TASK INSTRUCTIONS
Please copy, exactly as they appear below, the lines from the one containing "The Company depends" through the one containing "The Company's procurement".

DATA EXTRACTS
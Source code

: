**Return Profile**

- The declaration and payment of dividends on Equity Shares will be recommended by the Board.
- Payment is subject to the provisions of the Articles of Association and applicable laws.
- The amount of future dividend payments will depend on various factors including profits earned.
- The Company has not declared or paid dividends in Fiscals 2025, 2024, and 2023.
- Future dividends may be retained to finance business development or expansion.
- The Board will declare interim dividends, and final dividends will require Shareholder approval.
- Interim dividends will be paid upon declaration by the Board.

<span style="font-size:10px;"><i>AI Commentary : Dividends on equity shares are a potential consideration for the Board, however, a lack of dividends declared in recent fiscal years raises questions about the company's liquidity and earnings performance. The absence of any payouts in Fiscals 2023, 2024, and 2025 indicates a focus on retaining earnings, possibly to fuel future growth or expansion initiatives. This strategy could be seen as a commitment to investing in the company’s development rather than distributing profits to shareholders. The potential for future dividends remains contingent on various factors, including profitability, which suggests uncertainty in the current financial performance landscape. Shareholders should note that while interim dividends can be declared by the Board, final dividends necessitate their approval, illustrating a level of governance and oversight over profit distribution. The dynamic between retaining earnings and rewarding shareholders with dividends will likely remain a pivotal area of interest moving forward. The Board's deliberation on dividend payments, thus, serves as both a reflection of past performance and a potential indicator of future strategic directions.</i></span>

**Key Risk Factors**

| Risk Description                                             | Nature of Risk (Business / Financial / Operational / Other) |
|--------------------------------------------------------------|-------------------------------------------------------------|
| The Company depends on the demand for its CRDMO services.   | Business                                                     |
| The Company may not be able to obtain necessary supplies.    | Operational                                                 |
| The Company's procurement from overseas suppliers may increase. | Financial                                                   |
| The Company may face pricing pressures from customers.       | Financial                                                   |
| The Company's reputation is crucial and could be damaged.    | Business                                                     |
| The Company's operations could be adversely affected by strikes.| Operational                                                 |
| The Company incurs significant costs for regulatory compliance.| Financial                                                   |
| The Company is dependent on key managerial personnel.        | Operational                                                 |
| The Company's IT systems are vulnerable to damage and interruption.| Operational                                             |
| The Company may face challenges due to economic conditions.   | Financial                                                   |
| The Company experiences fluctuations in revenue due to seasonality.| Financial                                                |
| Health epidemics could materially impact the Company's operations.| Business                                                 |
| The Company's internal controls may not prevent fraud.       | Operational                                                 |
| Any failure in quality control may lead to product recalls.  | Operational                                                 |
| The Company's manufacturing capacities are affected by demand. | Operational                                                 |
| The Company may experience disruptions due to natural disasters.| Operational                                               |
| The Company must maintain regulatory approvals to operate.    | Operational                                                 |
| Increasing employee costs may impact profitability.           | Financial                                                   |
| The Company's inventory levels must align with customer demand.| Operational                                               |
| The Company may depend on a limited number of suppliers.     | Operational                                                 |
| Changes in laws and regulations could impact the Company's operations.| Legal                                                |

* * *

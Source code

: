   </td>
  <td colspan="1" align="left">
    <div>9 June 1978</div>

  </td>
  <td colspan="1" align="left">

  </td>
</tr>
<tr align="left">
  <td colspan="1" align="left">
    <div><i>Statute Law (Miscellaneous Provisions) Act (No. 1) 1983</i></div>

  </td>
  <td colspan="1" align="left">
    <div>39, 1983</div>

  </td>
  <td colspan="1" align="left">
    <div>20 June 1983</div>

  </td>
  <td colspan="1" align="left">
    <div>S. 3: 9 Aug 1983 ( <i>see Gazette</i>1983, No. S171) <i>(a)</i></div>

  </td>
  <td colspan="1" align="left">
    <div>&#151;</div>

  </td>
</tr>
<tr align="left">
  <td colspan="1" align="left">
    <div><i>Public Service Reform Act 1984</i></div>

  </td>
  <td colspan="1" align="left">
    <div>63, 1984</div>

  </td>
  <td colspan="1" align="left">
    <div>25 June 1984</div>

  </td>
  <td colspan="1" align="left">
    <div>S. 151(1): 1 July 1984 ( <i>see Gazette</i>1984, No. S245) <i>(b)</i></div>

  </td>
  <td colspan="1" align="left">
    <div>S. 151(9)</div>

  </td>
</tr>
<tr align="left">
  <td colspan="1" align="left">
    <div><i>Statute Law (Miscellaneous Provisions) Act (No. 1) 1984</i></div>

==

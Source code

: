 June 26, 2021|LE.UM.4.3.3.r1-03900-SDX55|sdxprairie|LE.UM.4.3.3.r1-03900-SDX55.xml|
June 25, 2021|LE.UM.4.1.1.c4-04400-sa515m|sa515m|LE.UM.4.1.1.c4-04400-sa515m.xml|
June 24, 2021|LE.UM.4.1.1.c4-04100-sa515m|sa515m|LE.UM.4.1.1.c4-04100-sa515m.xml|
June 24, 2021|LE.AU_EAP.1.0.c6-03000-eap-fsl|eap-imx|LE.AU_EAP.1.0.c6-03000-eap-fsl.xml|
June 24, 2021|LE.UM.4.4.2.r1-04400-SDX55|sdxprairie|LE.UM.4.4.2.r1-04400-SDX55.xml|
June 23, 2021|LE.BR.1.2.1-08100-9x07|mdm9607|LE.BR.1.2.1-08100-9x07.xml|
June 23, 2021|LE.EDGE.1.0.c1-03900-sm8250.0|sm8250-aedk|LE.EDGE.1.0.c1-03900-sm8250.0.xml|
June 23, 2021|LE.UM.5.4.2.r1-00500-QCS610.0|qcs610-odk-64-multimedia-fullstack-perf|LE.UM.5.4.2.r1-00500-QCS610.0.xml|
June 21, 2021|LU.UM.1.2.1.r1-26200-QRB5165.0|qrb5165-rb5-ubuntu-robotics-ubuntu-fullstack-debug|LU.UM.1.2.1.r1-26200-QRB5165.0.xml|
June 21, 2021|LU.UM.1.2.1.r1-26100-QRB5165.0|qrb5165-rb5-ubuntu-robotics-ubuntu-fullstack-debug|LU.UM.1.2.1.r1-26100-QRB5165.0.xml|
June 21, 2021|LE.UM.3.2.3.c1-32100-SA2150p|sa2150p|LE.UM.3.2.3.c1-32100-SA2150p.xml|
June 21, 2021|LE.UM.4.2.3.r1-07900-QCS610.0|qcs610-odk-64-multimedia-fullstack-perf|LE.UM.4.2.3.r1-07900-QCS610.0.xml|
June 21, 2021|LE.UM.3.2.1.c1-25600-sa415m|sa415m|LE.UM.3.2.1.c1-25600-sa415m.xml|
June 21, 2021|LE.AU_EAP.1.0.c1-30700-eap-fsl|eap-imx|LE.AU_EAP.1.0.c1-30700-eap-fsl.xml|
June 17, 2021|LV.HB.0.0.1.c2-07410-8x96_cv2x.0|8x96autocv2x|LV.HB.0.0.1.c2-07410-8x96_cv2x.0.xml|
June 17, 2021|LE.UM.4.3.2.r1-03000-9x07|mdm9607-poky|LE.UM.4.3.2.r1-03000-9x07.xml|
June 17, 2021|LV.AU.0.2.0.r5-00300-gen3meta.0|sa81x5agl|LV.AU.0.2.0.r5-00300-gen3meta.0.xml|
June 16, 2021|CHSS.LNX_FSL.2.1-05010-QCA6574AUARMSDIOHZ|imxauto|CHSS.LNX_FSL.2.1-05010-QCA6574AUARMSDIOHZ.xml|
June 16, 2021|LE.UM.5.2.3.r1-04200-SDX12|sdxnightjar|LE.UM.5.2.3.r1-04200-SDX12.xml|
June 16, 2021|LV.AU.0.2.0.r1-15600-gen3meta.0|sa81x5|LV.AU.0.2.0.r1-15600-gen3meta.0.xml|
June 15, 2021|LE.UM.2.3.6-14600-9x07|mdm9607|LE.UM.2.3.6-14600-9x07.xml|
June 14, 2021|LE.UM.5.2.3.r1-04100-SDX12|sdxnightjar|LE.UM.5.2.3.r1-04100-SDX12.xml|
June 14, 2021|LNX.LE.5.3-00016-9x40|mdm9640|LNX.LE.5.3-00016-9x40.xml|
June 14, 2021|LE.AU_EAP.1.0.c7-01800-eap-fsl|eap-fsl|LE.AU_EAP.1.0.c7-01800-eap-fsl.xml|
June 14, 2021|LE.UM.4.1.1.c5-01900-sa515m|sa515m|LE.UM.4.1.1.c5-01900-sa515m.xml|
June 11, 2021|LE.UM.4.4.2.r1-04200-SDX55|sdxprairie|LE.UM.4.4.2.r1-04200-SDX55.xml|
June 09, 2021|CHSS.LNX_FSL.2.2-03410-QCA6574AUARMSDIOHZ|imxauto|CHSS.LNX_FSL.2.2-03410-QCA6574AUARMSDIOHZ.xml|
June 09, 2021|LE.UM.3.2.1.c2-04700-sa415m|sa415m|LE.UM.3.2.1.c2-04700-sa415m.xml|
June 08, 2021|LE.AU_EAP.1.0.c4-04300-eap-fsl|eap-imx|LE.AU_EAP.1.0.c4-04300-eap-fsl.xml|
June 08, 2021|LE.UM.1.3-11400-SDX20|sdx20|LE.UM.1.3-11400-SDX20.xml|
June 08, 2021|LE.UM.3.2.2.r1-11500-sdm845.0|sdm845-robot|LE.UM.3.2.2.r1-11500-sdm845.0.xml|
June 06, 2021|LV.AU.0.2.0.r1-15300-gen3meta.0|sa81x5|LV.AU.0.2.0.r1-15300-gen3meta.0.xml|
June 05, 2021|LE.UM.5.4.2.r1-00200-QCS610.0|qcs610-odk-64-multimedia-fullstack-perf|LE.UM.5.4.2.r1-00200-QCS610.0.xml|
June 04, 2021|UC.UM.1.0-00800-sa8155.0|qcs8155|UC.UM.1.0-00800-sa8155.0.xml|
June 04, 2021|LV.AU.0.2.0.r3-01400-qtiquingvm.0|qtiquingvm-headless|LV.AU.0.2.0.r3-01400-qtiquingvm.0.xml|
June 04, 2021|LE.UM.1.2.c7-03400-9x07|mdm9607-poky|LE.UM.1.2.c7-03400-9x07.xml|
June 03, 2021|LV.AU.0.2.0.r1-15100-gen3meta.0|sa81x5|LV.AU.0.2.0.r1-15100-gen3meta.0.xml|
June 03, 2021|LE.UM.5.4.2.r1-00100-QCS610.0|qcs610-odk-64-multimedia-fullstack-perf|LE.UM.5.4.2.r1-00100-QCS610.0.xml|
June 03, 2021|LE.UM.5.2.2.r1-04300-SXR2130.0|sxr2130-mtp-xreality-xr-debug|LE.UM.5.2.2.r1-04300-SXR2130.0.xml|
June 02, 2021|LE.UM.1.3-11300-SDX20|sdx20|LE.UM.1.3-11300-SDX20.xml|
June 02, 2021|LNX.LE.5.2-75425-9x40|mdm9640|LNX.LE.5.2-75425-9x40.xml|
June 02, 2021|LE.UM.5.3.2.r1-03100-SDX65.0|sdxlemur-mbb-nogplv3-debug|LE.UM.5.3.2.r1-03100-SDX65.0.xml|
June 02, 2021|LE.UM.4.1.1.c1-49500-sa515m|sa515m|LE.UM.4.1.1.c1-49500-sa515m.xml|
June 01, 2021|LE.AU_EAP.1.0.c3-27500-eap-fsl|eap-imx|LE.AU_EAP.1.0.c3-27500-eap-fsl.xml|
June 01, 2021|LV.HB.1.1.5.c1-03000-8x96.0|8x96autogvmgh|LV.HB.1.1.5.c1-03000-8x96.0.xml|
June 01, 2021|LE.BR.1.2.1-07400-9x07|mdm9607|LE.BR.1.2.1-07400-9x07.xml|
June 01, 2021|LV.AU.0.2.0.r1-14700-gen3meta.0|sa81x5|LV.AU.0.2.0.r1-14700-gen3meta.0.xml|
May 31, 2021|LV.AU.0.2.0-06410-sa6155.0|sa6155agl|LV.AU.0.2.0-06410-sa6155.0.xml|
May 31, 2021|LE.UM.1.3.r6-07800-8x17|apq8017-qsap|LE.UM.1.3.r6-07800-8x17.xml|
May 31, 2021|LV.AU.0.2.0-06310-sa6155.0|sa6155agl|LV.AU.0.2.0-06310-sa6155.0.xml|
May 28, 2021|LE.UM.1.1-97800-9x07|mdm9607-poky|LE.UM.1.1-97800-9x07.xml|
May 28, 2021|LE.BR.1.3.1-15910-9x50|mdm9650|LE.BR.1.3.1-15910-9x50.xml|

REPLY
| The Company depends on the demand for its CRDMO services.   | Business                                                     |
| The Company may not be able to obtain necessary supplies.    | Operational                                                 |
| The Company's procurement from overseas suppliers may increase. | Financial                                                   |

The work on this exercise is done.